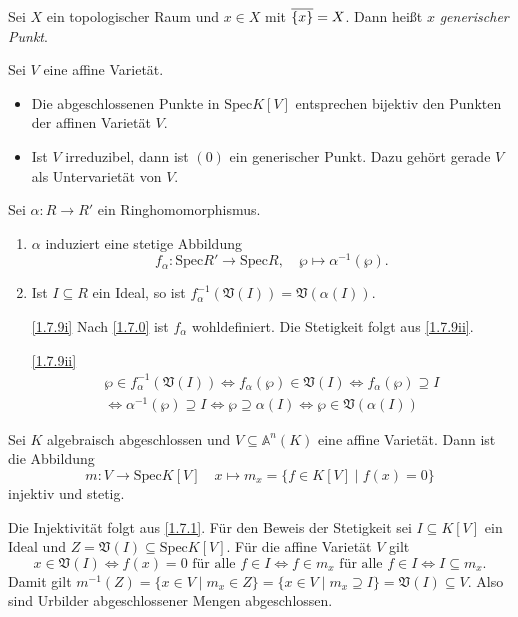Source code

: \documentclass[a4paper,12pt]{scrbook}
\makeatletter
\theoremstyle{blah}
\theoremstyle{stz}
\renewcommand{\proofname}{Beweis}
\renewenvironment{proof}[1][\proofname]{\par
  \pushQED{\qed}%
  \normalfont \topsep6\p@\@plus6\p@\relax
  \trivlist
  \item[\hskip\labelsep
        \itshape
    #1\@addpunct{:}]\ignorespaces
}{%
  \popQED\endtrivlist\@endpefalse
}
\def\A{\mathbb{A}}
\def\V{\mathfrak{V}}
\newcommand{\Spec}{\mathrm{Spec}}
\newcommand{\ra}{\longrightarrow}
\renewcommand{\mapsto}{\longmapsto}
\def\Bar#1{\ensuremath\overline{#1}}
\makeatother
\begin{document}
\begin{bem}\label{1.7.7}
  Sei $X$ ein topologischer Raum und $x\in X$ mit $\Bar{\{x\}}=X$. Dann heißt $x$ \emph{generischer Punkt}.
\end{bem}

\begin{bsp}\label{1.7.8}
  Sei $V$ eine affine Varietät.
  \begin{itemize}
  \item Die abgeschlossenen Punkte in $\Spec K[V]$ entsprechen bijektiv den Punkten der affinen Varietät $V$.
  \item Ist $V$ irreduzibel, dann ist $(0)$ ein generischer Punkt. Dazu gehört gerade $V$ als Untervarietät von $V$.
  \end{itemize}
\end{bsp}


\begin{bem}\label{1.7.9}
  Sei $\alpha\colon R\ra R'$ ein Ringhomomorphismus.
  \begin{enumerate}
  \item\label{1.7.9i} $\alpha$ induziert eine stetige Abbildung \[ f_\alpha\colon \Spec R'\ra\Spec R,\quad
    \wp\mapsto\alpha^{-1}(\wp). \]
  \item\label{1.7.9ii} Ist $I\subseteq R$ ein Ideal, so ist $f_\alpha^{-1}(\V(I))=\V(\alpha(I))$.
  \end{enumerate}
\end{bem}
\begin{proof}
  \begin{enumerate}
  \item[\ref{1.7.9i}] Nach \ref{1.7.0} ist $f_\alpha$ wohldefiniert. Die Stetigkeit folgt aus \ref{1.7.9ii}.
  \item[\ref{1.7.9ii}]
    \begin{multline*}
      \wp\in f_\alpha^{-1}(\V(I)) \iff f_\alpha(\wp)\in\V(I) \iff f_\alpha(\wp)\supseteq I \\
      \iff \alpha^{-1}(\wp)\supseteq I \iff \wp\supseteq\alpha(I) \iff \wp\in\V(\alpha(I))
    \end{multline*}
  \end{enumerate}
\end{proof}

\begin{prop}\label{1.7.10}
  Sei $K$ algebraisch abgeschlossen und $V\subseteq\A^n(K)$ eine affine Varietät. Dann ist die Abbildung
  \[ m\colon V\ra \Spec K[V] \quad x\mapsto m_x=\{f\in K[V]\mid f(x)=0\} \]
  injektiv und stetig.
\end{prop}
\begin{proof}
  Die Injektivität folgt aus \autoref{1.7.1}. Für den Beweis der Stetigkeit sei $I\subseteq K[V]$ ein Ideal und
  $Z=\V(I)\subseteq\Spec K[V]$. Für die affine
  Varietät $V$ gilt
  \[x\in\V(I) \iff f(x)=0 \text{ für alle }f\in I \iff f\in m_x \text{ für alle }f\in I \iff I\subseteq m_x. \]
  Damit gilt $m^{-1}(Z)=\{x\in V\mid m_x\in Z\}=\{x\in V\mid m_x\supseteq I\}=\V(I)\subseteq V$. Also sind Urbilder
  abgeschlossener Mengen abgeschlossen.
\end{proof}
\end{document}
# # # #
◆ What the task requires: Scan the data above for the word "theoremstyle". Copy every line in which it is found.

◆ Response to the exercise:
\theoremstyle{blah}
\theoremstyle{stz}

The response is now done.